Gas leaks are serious business. If you smell gas in your home right now, please stop reading this article, leave your home, and call the gas company. We’re about to discuss how to stop a gas leak before the leak occurs. However, if you suspect you’ve got a gas leak today, it’s probably too late to stop it. You should leave your home immediately.

With that caveat out of the way, let’s talk prevention! Technically, a gas leak risk exists in any home where there are gas appliances. Furnaces, ranges, water heaters, clothes dryers… if you use natural gas for any of these, it’s a good idea to develop a gas leak prevention protocol.

Our team encounters gas leaks in Atlanta homes more often than you might think. In almost every case, the leak could have been avoided with some simple upkeep. Here’s the best course of action for preventing a gas leak in your home.

1. Maintain your HVAC system

Safety is a major component of preventative HVAC maintenance. When your HVAC contractor visits your home to perform a furnace inspection (you are having your system inspected before every heating season, right?), he or she should be testing for gas and carbon monoxide (CO) leaks as part of the procedure.

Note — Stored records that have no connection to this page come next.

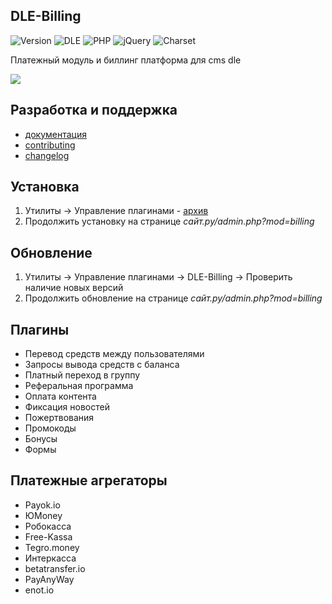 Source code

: ## DLE-Billing

![Version](https://img.shields.io/badge/version-0.9.5-blue.svg?style=flat-square "version")
![DLE](https://img.shields.io/badge/DLE-13.0+-green.svg?style=flat-square "DLE")
![PHP](https://img.shields.io/badge/PHP-8+-blue.svg?style=flat-square "PHP")
![jQuery](https://img.shields.io/badge/jQuery-3.0+-yellow.svg?style=flat-square "jQuery")
![Charset](https://img.shields.io/badge/license-MIT-red.svg?style=flat-square "license")

Платежный модуль и биллинг платформа для cms dle

![](https://dle-billing.ru/assets/main095_3.gif)

## Разработка и поддержка
- [документация](https://dle-billing.ru/doc/)
- [contributing](https://github.com/evgeny-tc/dle-billing-module/blob/main/CONTRIBUTING.md)
- [changelog](https://github.com/evgeny-tc/dle-billing-module/blob/main/CHANGELOG.md)

## Установка
1. Утилиты -> Управление плагинами - [архив](https://github.com/evgeny-tc/dle-billing-module/releases)
2. Продолжить установку на странице *сайт.ру/admin.php?mod=billing*

## Обновление
1. Утилиты -> Управление плагинами -> DLE-Billing -> Проверить наличие новых версий
2. Продолжить обновление на странице *сайт.ру/admin.php?mod=billing*

## Плагины
- Перевод средств между пользователями
- Запросы вывода средств с баланса
- Платный переход в группу
- Реферальная программа
- Оплата контента
- Фиксация новостей
- Пожертвования
- Промокоды
- Бонусы
- Формы

## Платежные агрегаторы
- Payok.io
- ЮMoney
- Робокасса
- Free-Kassa
- Tegro.money
- Интеркасса
- betatransfer.io
- PayAnyWay
- enot.io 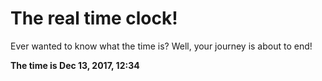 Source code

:# The real time clock!

Ever wanted to know what the time is? Well, your journey is about to end!

**The time is Dec 13, 2017, 12:34**
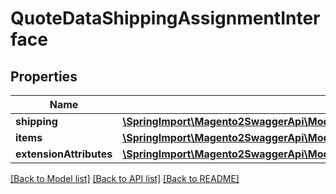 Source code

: # QuoteDataShippingAssignmentInterface

## Properties
Name | Type | Description | Notes
------------ | ------------- | ------------- | -------------
**shipping** | [**\SpringImport\Magento2SwaggerApi\Model\QuoteDataShippingInterface**](QuoteDataShippingInterface.md) |  | 
**items** | [**\SpringImport\Magento2SwaggerApi\Model\QuoteDataCartItemInterface[]**](QuoteDataCartItemInterface.md) |  | 
**extensionAttributes** | [**\SpringImport\Magento2SwaggerApi\Model\QuoteDataShippingAssignmentExtensionInterface**](QuoteDataShippingAssignmentExtensionInterface.md) |  | [optional] 

[[Back to Model list]](../README.md#documentation-for-models) [[Back to API list]](../README.md#documentation-for-api-endpoints) [[Back to README]](../README.md)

CO leaks are dangerous because CO is extremely harmful to breathe. Gas leaks are dangerous in part because they can cause an explosion, but they can also lead to CO leaks in certain situations. When an appliance isn’t getting enough gas (due to a leak), it could throw off the combustion process and start producing more CO than it’s able to exhaust safely. That’s dangerous.

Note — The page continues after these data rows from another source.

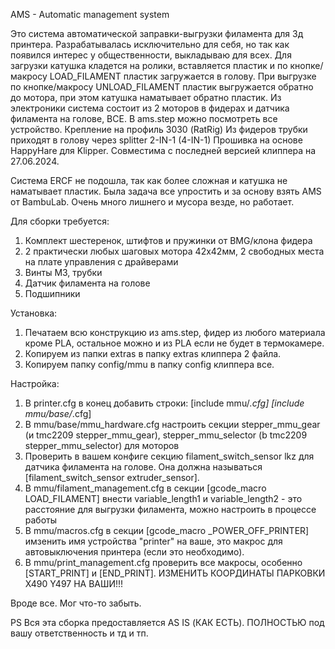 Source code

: AMS - Automatic management system

Это система автоматической заправки-выгрузки филамента для 3д принтера. Разрабатывалась исключительно для себя, но так как появился интерес у общественности, выкладываю для всех.
Для загрузки катушка кладется на ролики, вставляется пластик и по кнопке/макросу LOAD_FILAMENT пластик загружается в голову.
При выгрузке по кнопке/макросу UNLOAD_FILAMENT пластик выгружается обратно до мотора, при этом катушка наматывает обратно пластик.
Из электроники система состоит из 2 моторов в фидерах и датчика филамента на голове, ВСЕ.
В ams.step можно посмотреть все устройство.
Крепление на профиль 3030 (RatRig)
Из фидеров трубки приходят в голову через splitter 2-IN-1 (4-IN-1)
Прошивка на основе HappyHare для Klipper. Совместима с последней версией клиппера на 27.06.2024.

Система ERCF не подошла, так как более сложная и катушка не наматывает пластик. Была задача все упростить и за основу взять AMS от BambuLab.
Очень много лишнего и мусора везде, но работает.

Для сборки требуется:

1. Комплект шестеренок, штифтов и пружинки от BMG/клона фидера
2. 2 практически любых шаговых мотора 42х42мм, 2 свободных места на плате управления с драйверами
3. Винты М3, трубки
4. Датчик филамента на голове
5. Подшипники 

Установка:

1. Печатаем всю конструкцию из ams.step, фидер из любого материала кроме PLA, остальное можно и из PLA если не будет в термокамере.
2. Копируем из папки extras в папку extras клиппера 2 файла.
3. Копируем папку config/mmu в папку config клиппера все.

Настройка:

1. В printer.cfg в конец добавить строки:
[include mmu/*.cfg]
[include mmu/base/*.cfg]
2. В mmu/base/mmu_hardware.cfg настроить секции stepper_mmu_gear (и tmc2209 stepper_mmu_gear), stepper_mmu_selector (b tmc2209 stepper_mmu_selector) для моторов
3. Проверить в вашем конфиге секцию filament_switch_sensor lkz для датчика филамента на голове. Она должна называться [filament_switch_sensor extruder_sensor].
4. В mmu/filament_management.cfg в секции [gcode_macro LOAD_FILAMENT] внести variable_length1 и variable_length2 - это расстояние для выгрузки филамента, можно настроить в процессе работы
5. В mmu/macros.cfg в секции [gcode_macro _POWER_OFF_PRINTER] имзенить имя устройства "printer" на ваше, это макрос для автовыключения принтера (если это необходимо).
6. В mmu/print_management.cfg проверить все макросы, особенно [START_PRINT] и [END_PRINT]. ИЗМЕНИТЬ КООРДИНАТЫ ПАРКОВКИ X490 Y497 НА ВАШИ!!!

Вроде все. Мог что-то забыть.

PS Вся эта сборка предоставляется AS IS (КАК ЕСТЬ). ПОЛНОСТЬЮ под вашу ответственность и тд и тп.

While CO leaks are more common around old (cracked) heat exchangers and the exhaust components of other gas appliances, gas leaks occur most often on the incoming gas line that connects to your furnace. Why do leaks happen? A variety of reasons, including:

  • Corroded fittings between different sections of gas line
  • Poorly installed or loose gas line fittings
  • Improper furnace installation
  • Hairline fractures on old sections of gas line

When we inspect your HVAC system, we use a gas leak detector to determine whether there’s a leak in the system. Oftentimes, the leak will be in a ventilated area, like your attic, so you won’t be able to smell the gas indoors. Even if you can’t smell the gas, the leak still poses a danger. After all, there’s a flame in your furnace – a flame that might be pretty close to where the gas is leaking!

Please note: We also check for gas leaks during our whole home assessment. In addition, comfort improvement and energy efficiency components of the assessment, we perform combustion safety and gas leak tests.

2. Check for leaks yourself.

Here’s a way to test for gas leaks without calling in a professional. Simply turn off all your gas appliances and go check the meter. If it’s still spinning, you might have a gas leak.

Your next step: Evacuate your home and call the gas company.

Whether you suspect a gas leak or not, this is a test you can perform periodically. If nothing is wrong (most of the time, nothing is wrong), the gas meter will be inactive. You’re good to go.

3. Replace old gas fittings

If the gas line infrastructure in your home is past its prime, it’s a good idea to replace the gas line fittings. Have a professional do this work. The process involves turning off the gas, making sure it’s off, removing old fittings, installing new ones, and testing their integrity with leak detection instruments.

It’s not as simple as, say… replacing a doorknob. And the consequences of doing it wrong can be serious!

A good time to have this done is when you’re replacing an older furnace. We always replace old gas fittings when we install a new furnace in someone’s home – especially when they’re visibly corroded.

4. Replace your old gas shutoff valve

At your furnace, there’s a small gas shutoff valve. Over time, it can start to corrode just like the fittings on your gas line.

We replace this component any time we replace a furnace, but you should consider replacing it even if you’re not getting a new furnace any time soon. If you’re not sure how old the shutoff valve is, there’s a good chance it’s due for replacement.

How old is too old? If you can’t turn the valve without using a wrench, it should be replaced.

Gas leaks are a big deal, so please don’t take chances.

You can do everything “right” and still have a gas leak. Even if your HVAC installer did a good job and your home’s natural gas infrastructure was deemed a-ok by a building inspector, things can happen.

Parts get old. They corrode. Things come loose. For these reasons, it’s important – no, imperative – that you check for gas leaks periodically.

Regular HVAC maintenance is a great way to start.